Combine goat cheese and basil in small bowl; set aside.
Press thyme and garlic evenly onto beef Tenderloin Steaks.
Preheat nonstick skillet over medium heat. Cook steaks 10 to 13 minutes for medium rare (145°F) to medium (160°F) doneness, turning occasionally. Remove steaks from skillet; immediately top with goat cheese mixture. Keep warm.
Cooking Tip: To grill, place steaks on grid over medium, ash-covered coals. Grill, covered, 10 to 14 minutes (over medium heat on preheated gas grill 11 to 15 minutes) for medium rare (145°F) to medium (160°F) doneness, turning occasionally.
Prepare Sautéed Arugula and Tomatoes, if desired. Season steaks with salt; serve with arugula mixture. Sautéed Arugula and Tomatoes: Heat 1 teaspoon oil in nonstick skillet over medium heat until hot. Add 5 cups arugula leaves and 1 clove minced garlic; cook 1 to 2 minutes or until wilted, stirring constantly. Remove from heat. Stir in 1/2 cup diced tomatoes.
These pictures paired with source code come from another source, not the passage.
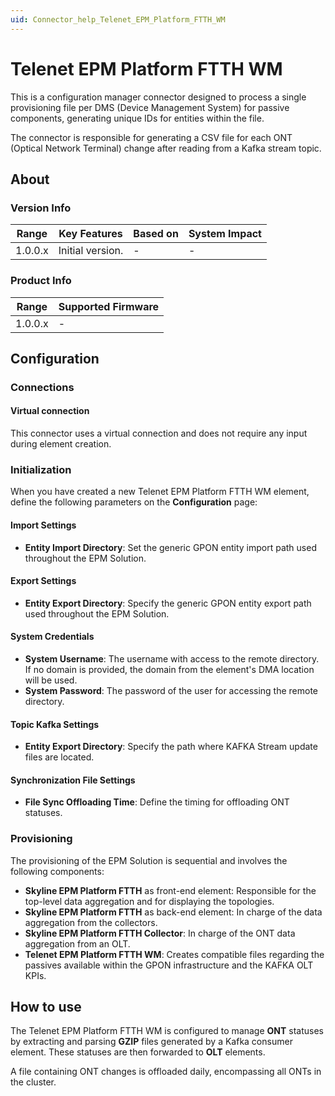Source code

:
 ```yaml
---
uid: Connector_help_Telenet_EPM_Platform_FTTH_WM
---
```


# Telenet EPM Platform FTTH WM

This is a configuration manager connector designed to process a single provisioning file per DMS (Device Management System) for passive components, generating unique IDs for entities within the file.

The connector is responsible for generating a CSV file for each ONT (Optical Network Terminal) change after reading from a Kafka stream topic.

## About

### Version Info

| Range     | Key Features     | Based on     | System Impact     |
|-----------|------------------|--------------|-------------------|
| 1.0.0.x   | Initial version. | -            | -                 |

### Product Info

| Range     | Supported Firmware     |
|-----------|------------------------|
| 1.0.0.x   | -                      |

## Configuration

### Connections

#### Virtual connection

This connector uses a virtual connection and does not require any input during element creation.

### Initialization

When you have created a new Telenet EPM Platform FTTH WM element, define the following parameters on the **Configuration** page:

#### Import Settings

- **Entity Import Directory**: Set the generic GPON entity import path used throughout the EPM Solution.

#### Export Settings

- **Entity Export Directory**: Specify the generic GPON entity export path used throughout the EPM Solution.

#### System Credentials

- **System Username**: The username with access to the remote directory. If no domain is provided, the domain from the element's DMA location will be used.
- **System Password**: The password of the user for accessing the remote directory.

#### Topic Kafka Settings

- **Entity Export Directory**: Specify the path where KAFKA Stream update files are located.

#### Synchronization File Settings

- **File Sync Offloading Time**: Define the timing for offloading ONT statuses.

### Provisioning

The provisioning of the EPM Solution is sequential and involves the following components:

- **Skyline EPM Platform FTTH** as front-end element: Responsible for the top-level data aggregation and for displaying the topologies.
- **Skyline EPM Platform FTTH** as back-end element: In charge of the data aggregation from the collectors.
- **Skyline EPM Platform FTTH Collector**: In charge of the ONT data aggregation from an OLT.
- **Telenet EPM Platform FTTH WM**: Creates compatible files regarding the passives available within the GPON infrastructure and the KAFKA OLT KPIs.

## How to use

The Telenet EPM Platform FTTH WM is configured to manage **ONT** statuses by extracting and parsing **GZIP** files generated by a Kafka consumer element. These statuses are then forwarded to **OLT** elements.

A file containing ONT changes is offloaded daily, encompassing all ONTs in the cluster.
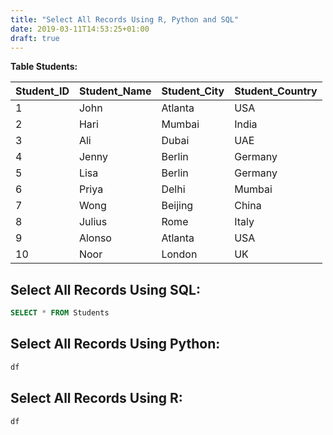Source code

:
 ```yaml
---
title: "Select All Records Using R, Python and SQL"
date: 2019-03-11T14:53:25+01:00
draft: true
---
```


<strong> Table Students: </strong>

| Student_ID | Student_Name | Student_City | Student_Country |
| ---------- | ------------ | ------------ | --------------- |
| 1          | John         | Atlanta      | USA             |
| 2          | Hari         | Mumbai       | India           |
| 3          | Ali          | Dubai        | UAE             |
| 4          | Jenny        | Berlin       | Germany         |
| 5          | Lisa         | Berlin       | Germany         |
| 6          | Priya        | Delhi        | Mumbai          |
| 7          | Wong         | Beijing      | China           |
| 8          | Julius       | Rome         | Italy           |
| 9          | Alonso       | Atlanta      | USA             |
| 10         | Noor         | London       | UK              |

## Select All Records Using SQL:

```SQL
SELECT * FROM Students
```

## Select All Records Using Python:

```Python
df
```

## Select All Records Using R:

```R
df
```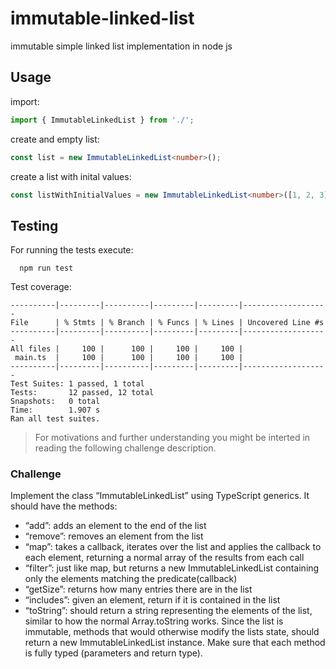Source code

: # immutable-linked-list

immutable simple linked list implementation in node js

## Usage

import:

```ts
import { ImmutableLinkedList } from './';
```

create and empty list:

```ts
const list = new ImmutableLinkedList<number>();
```

create a list with inital values:

```ts
const listWithInitialValues = new ImmutableLinkedList<number>([1, 2, 3]);
```

## Testing

For running the tests execute:

```$
  npm run test
```

Test coverage:

```$
----------|---------|----------|---------|---------|-------------------
File      | % Stmts | % Branch | % Funcs | % Lines | Uncovered Line #s
----------|---------|----------|---------|---------|-------------------
All files |     100 |      100 |     100 |     100 |
 main.ts  |     100 |      100 |     100 |     100 |
----------|---------|----------|---------|---------|-------------------
Test Suites: 1 passed, 1 total
Tests:       12 passed, 12 total
Snapshots:   0 total
Time:        1.907 s
Ran all test suites.
```

> For motivations and further understanding you might be interted in reading the following challenge description.

### Challenge

Implement the class “ImmutableLinkedList” using TypeScript generics. It should have the methods:

- “add”: adds an element to the end of the list
- “remove”: removes an element from the list
- “map”: takes a callback, iterates over the list and applies the callback to each element, returning a normal array of the results from each call
- “filter”: just like map, but returns a new ImmutableLinkedList containing only the elements matching the predicate(callback)
- “getSize”: returns how many entries there are in the list
- “includes”: given an element, return if it is contained in the list
- “toString”: should return a string representing the elements of the list, similar to how the normal Array.toString works.
  Since the list is immutable, methods that would otherwise modify the lists state, should return a new ImmutableLinkedList instance.
  Make sure that each method is fully typed (parameters and return type).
Nutrition information per serving, no side dish: 245 Calories; 99 Calories from fat; 11g Total Fat (5 g Saturated Fat; 4 g Monounsaturated Fat;) 93 mg Cholesterol; 115 mg Sodium; 1 g Total Carbohydrate; 0.1 g Dietary Fiber; 33 g Protein; 2.3 mg Iron; 9.2 mg NE Niacin; 0.7 mg Vitamin B6; 1.7 mcg Vitamin B12; 5.7 mg Zinc; 35.6 mcg Selenium; 117.9 mg Choline.
This recipe is an excellent source of Protein, Niacin, Vitamin B6, Vitamin B12, Zinc, Selenium, and Choline; and a good source of Iron.